→ **Task brief**
Look through the material below and show every line with the word "lemma".

--- START ---

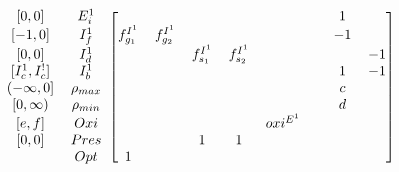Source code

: \documentclass{beamer}
\begin{document}
\begin{frame}[shrink=25]
\begin{equation*}
\begin{blockarray}{cccccccccc}
\begin{block}{cc[cccccccc]}
            {[0,0]}            & E_{i}^{1}         &                   &
                               &                   &                   &
                               &                   & 1                 &
             \\
            {[-1,0]}           & I_{f}^{1}         & f_{g_{1}}^{I^{1}} &
            f_{g_{2}}^{I^{1}}  &                   &                   &
                               &                   & -1                &
             \\
            {[0,0]}            & I_{d}^{1}         &                   &
                               & f_{s_{1}}^{I^{1}} & f_{s_{2}}^{I^{1}} &
                               &                   &                   &
            -1 \\
            {[I_{c}^{1},I_{c}^{!}]}
                               & I_{b}^{1}         &                   &
                               &                   &                   &
                               &                   & 1                 &
            -1 \\ 
            {(-\infty,0]}      & \rho_{max}        &                   &
                               &                   &                   &
                               &                   & c                 &
             \\
            {[0,\infty)}       & \rho_{min}        &                   &
                               &                   &                   &
                               &                   & d                 & 
             \\
            {[e,f]}            & Oxi               &                   &
                               &                   &                   &
             oxi^{E^{1}}       &                   &                   &
             \\
            {[0,0]}            & Pres              &                   &
                               & 1                 & 1                 &
                               &                   &                   &
             \\
                               & Opt               & 1                 &
                               &                   &                   &
                               &                   &                   &
             \\
            \end{block}
        \end{blockarray}
    \end{equation*}

\end{frame}
\end{document}
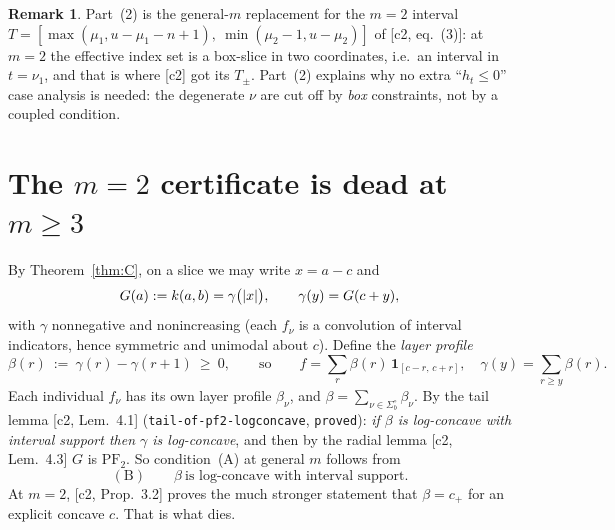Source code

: \documentclass[11pt]{article}
\theoremstyle{definition}
\newtheorem{remark}[theorem]{Remark}
\newcommand{\PFtwo}{\mathrm{PF}_2}
\DeclarePairedDelimiter{\abs}{\lvert}{\rvert}
\begin{document}
\begin{remark}
Part~(2) is the general-$m$ replacement for the $m=2$ interval
$T=[\max(\mu_1,u-\mu_1-n+1),\ \min(\mu_2-1,u-\mu_2)]$ of [c2, eq.~(3)]: at $m=2$ the
effective index set is a box-slice in two coordinates, i.e.\ an interval in $t=\nu_1$, and
that is where [c2] got its $T_\pm$. Part~(2) explains why no extra ``$h_t\le0$'' case
analysis is needed: the degenerate $\nu$ are cut off by \emph{box} constraints, not by a
coupled condition.
\end{remark}

\section{The $m=2$ certificate is dead at $m\ge3$}\label{sec:dead}

By Theorem~\ref{thm:C}, on a slice we may write $x=a-c$ and
\[
  G(a):=k(a,b)=\gamma\bigl(\abs{x}\bigr),\qquad \gamma(y)=G(c+y),
\]
with $\gamma$ nonnegative and nonincreasing (each $f_\nu$ is a convolution of interval
indicators, hence symmetric and unimodal about $c$). Define the \emph{layer profile}
\[
  \beta(r)\ :=\ \gamma(r)-\gamma(r+1)\ \ge\ 0,
  \qquad\text{so}\qquad
  f=\sum_r\beta(r)\,\mathbf 1_{[c-r,\,c+r]},\quad \gamma(y)=\sum_{r\ge y}\beta(r).
\]
Each individual $f_\nu$ has its own layer profile $\beta_\nu$, and
$\beta=\sum_{\nu\in\Sigma^\circ_b}\beta_\nu$. By the tail lemma
[c2, Lem.~4.1] (\texttt{tail-of-pf2-logconcave}, \texttt{proved}): \emph{if $\beta$ is
log-concave with interval support then $\gamma$ is log-concave}, and then by the radial
lemma [c2, Lem.~4.3] $G$ is $\PFtwo$. So condition~(A) at general $m$ follows from
\[
  (\mathrm B)\qquad \beta\ \text{is log-concave with interval support.}
\]
At $m=2$, [c2, Prop.~3.2] proves the much stronger statement that $\beta=c_+$ for an
explicit concave $c$. That is what dies.
\end{document}
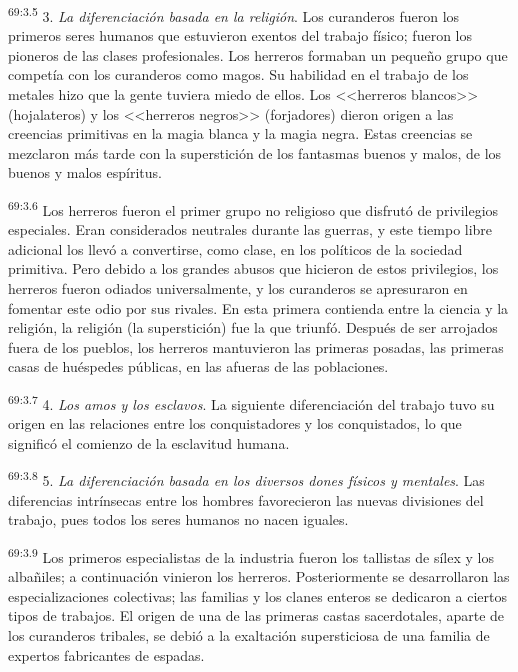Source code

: \par
\textsuperscript{69:3.5} 3. \textit{La diferenciación basada en la religión}. Los curanderos fueron los primeros seres humanos que estuvieron exentos del trabajo físico; fueron los pioneros de las clases profesionales. Los herreros formaban un pequeño grupo que competía con los curanderos como magos. Su habilidad en el trabajo de los metales hizo que la gente tuviera miedo de ellos. Los <<herreros blancos>> (hojalateros) y los <<herreros negros>> (forjadores) dieron origen a las creencias primitivas en la magia blanca y la magia negra. Estas creencias se mezclaron más tarde con la superstición de los fantasmas buenos y malos, de los buenos y malos espíritus.

\par
\textsuperscript{69:3.6} Los herreros fueron el primer grupo no religioso que disfrutó de privilegios especiales. Eran considerados neutrales durante las guerras, y este tiempo libre adicional los llevó a convertirse, como clase, en los políticos de la sociedad primitiva. Pero debido a los grandes abusos que hicieron de estos privilegios, los herreros fueron odiados universalmente, y los curanderos se apresuraron en fomentar este odio por sus rivales. En esta primera contienda entre la ciencia y la religión, la religión (la superstición) fue la que triunfó. Después de ser arrojados fuera de los pueblos, los herreros mantuvieron las primeras posadas, las primeras casas de huéspedes públicas, en las afueras de las poblaciones.

\par
\textsuperscript{69:3.7} 4. \textit{Los amos y los esclavos}. La siguiente diferenciación del trabajo tuvo su origen en las relaciones entre los conquistadores y los conquistados, lo que significó el comienzo de la esclavitud humana.

\par
\textsuperscript{69:3.8} 5. \textit{La diferenciación basada en los diversos dones físicos y mentales}. Las diferencias intrínsecas entre los hombres favorecieron las nuevas divisiones del trabajo, pues todos los seres humanos no nacen iguales.

\par
\textsuperscript{69:3.9} Los primeros especialistas de la industria fueron los tallistas de sílex y los albañiles; a continuación vinieron los herreros. Posteriormente se desarrollaron las especializaciones colectivas; las familias y los clanes enteros se dedicaron a ciertos tipos de trabajos. El origen de una de las primeras castas sacerdotales, aparte de los curanderos tribales, se debió a la exaltación supersticiosa de una familia de expertos fabricantes de espadas.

--- END ---

→ **Answer to the problem**
$\beta=\sum_{\nu\in\Sigma^\circ_b}\beta_\nu$. By the tail lemma
lemma [c2, Lem.~4.3] $G$ is $\PFtwo$. So condition~(A) at general $m$ follows from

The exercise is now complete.